Es conocido hasta el cansancio que toda crisis trae consigo situaciones inusuales, pérdidas, riesgo, caos y oportunidades; es decir, la posibilidad de alcanzar una situación superadora respecto de la preexistente como una especie de aprendizaje colectivo.
La crisis mundial desatada por el virus COVID-19, un "cisne negro" que nadie esperaba, ya dejó al desnudo algunas vulnerabilidades, como las evidenciadas en nuestros sistemas de salud y hasta permite aventurar algunas conclusiones preliminares, aunque obvias, como la necesidad cada vez mayor de que los Estados tomen como base para sus decisiones el conocimiento científico.
Asimismo quedó expuesto de manera notable el hecho de que a muchos ciudadanos de todo el mundo les costó y les cuesta acceder a la conciencia necesaria para comprender la complejidad de vivir en la sociedad del conocimiento, actitud evidenciada en la negligencia de resistirse a una cuarentena obligatoria, cuya decisión de implementación se basó precisamente en el conocimiento científico y estadístico de la evolución de una epidemia/pandemia, que pone en riesgo no sólo sus vidas, sino las de muchas otras personas.
En esta cadena de causas y efectos el parate social y económico sacude al mundo y nos obliga a repensarlo en muchos aspectos; uno de ellos: el origen de la contaminación ambiental y su relación con el cambio climático.
Días atrás fueron publicados mapas troposféricos de la ESA (Agencia Espacial Europea) y de la NASA (Administración Nacional Aeronáutica y del Espacio EE.UU.) provenientes de imágenes satelitales con diferencia temporal de un mes entre una y otra, tanto de Italia como de China respectivamente, antes y después de la cuarentena obligatoria.

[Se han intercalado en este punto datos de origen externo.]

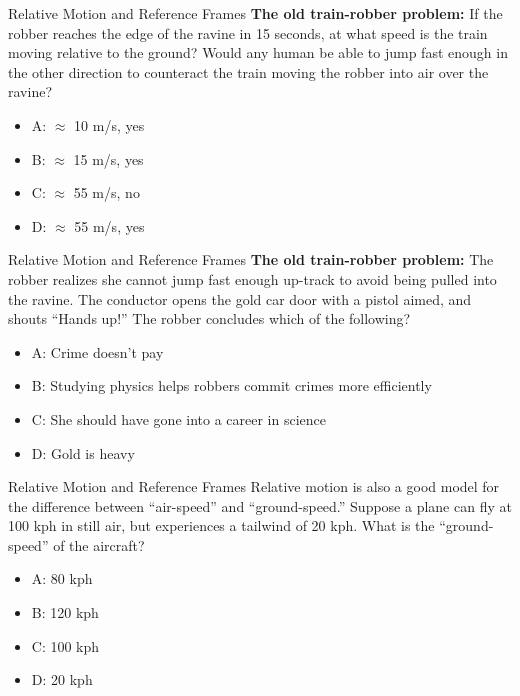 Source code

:\documentclass{beamer}
\begin{document}
\begin{frame}{Relative Motion and Reference Frames}
\small 
\textbf{The old train-robber problem:} If the robber reaches the edge of the ravine in 15 seconds, at what speed is the train moving relative to the ground?  Would any human be able to jump fast enough in the other direction to counteract the train moving the robber into air over the ravine?\\
\begin{itemize}
\item A: $\approx$ 10 m/s, yes
\item B: $\approx$ 15 m/s, yes
\item C: $\approx$ 55 m/s, no
\item D: $\approx$ 55 m/s, yes
\end{itemize}
\end{frame}

\begin{frame}{Relative Motion and Reference Frames}
\small 
\textbf{The old train-robber problem:} The robber realizes she cannot jump fast enough up-track to avoid being pulled into the ravine.  The conductor opens the gold car door with a pistol aimed, and shouts ``Hands up!''  The robber concludes which of the following?  \\
\begin{itemize}
\item A: Crime doesn't pay
\item B: Studying physics helps robbers commit crimes more efficiently
\item C: She should have gone into a career in science
\item D: Gold is heavy
\end{itemize}
\end{frame}

\begin{frame}{Relative Motion and Reference Frames}
\small
Relative motion is also a good model for the difference between ``air-speed'' and ``ground-speed.''  Suppose a plane can fly at 100 kph in still air, but experiences a tailwind of 20 kph.  What is the ``ground-speed'' of the aircraft?
\begin{itemize}
\item A: 80 kph
\item B: 120 kph
\item C: 100 kph
\item D: 20 kph
\end{itemize}
\end{frame}
\end{document}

En estos mapas se evidencia que la paralización de gran parte de la economía y especialmente del movimiento habitual dentro de las ciudades, redujo drásticamente las emisiones de NO2 (dióxido de nitrógeno), uno de los principales gases de efecto invernadero y de degradación de la capa de ozono, cuyo efecto de una sola molécula es equivalente al de 298 partículas de dióxido de carbono (CO2) y se encuentra principalmente asociado a la combustión de los motores de los automóviles y del transporte público y de cargas, terrestre y aéreo.

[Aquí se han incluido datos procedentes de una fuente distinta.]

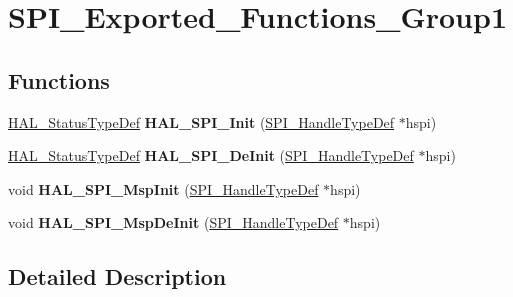 \hypertarget{group___s_p_i___exported___functions___group1}{}\section{S\+P\+I\+\_\+\+Exported\+\_\+\+Functions\+\_\+\+Group1}
\label{group___s_p_i___exported___functions___group1}
\subsection*{Functions}
\begin{DoxyCompactItemize}
\item 
\hyperlink{stm32f4xx__hal__def_8h_a63c0679d1cb8b8c684fbb0632743478f}{H\+A\+L\+\_\+\+Status\+Type\+Def} {\bfseries H\+A\+L\+\_\+\+S\+P\+I\+\_\+\+Init} (\hyperlink{group___s_p_i___exported___types_gab633e49dd034de2f3a1fe79853d78d18}{S\+P\+I\+\_\+\+Handle\+Type\+Def} $\ast$hspi)\hypertarget{group___s_p_i___exported___functions___group1_gaadb9d40e710c714d96b2501996658c44}{}\label{group___s_p_i___exported___functions___group1_gaadb9d40e710c714d96b2501996658c44}

\item 
\hyperlink{stm32f4xx__hal__def_8h_a63c0679d1cb8b8c684fbb0632743478f}{H\+A\+L\+\_\+\+Status\+Type\+Def} {\bfseries H\+A\+L\+\_\+\+S\+P\+I\+\_\+\+De\+Init} (\hyperlink{group___s_p_i___exported___types_gab633e49dd034de2f3a1fe79853d78d18}{S\+P\+I\+\_\+\+Handle\+Type\+Def} $\ast$hspi)\hypertarget{group___s_p_i___exported___functions___group1_gaca2db2a7bbed96ac013c565080fb61f2}{}\label{group___s_p_i___exported___functions___group1_gaca2db2a7bbed96ac013c565080fb61f2}

\item 
void {\bfseries H\+A\+L\+\_\+\+S\+P\+I\+\_\+\+Msp\+Init} (\hyperlink{group___s_p_i___exported___types_gab633e49dd034de2f3a1fe79853d78d18}{S\+P\+I\+\_\+\+Handle\+Type\+Def} $\ast$hspi)\hypertarget{group___s_p_i___exported___functions___group1_ga17f583be14b22caffa6c4e56dcd035ef}{}\label{group___s_p_i___exported___functions___group1_ga17f583be14b22caffa6c4e56dcd035ef}

\item 
void {\bfseries H\+A\+L\+\_\+\+S\+P\+I\+\_\+\+Msp\+De\+Init} (\hyperlink{group___s_p_i___exported___types_gab633e49dd034de2f3a1fe79853d78d18}{S\+P\+I\+\_\+\+Handle\+Type\+Def} $\ast$hspi)\hypertarget{group___s_p_i___exported___functions___group1_gabadc4d4974af1afd943e8d13589068e1}{}\label{group___s_p_i___exported___functions___group1_gabadc4d4974af1afd943e8d13589068e1}

\end{DoxyCompactItemize}


\subsection{Detailed Description}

Mientras la paralización en las ciudades ocurría, el agro siguió produciendo inevitablemente en esos países durante el período entre las dos imágenes; no porque haya transgredido la cuarentena, sino porque la producción agropecuaria no puede parar nunca en ningún sitio debido a que es biológica. Entonces, estos mapas vienen a aportar evidencia empírica que disparan numerosos interrogantes respecto del fuerte énfasis y la presión por el cambio climático que se venía imponiendo sobre las producciones agropecuarias, más que en las ciudades.
Por todo lo mencionado, la cuarentena por el COVID-19 induce a reflexionar sobre el modo de vida urbano, los hábitos de consumo que configuran la demanda y su posibilidad de influir sobre la oferta; es decir, cada ciudadano global a la luz del conocimiento de base científica junto a la transparencia que aporta la trazabilidad, a través de los fundamentals de mercado y con alcance a todos los procesos productivos industriales, agroindustriales y de servicios tiene el poder de hacer la diferencia, más allá de las presiones políticas.
Tal como ocurre con la propagación de la pandemia en la novedosa realidad que llegó con una fuerza inusitada, la configuración de la demanda es responsabilidad de cada uno de nosotros, de los ciudadanos ya no de un país en particular, sino de los ciudadanos globales.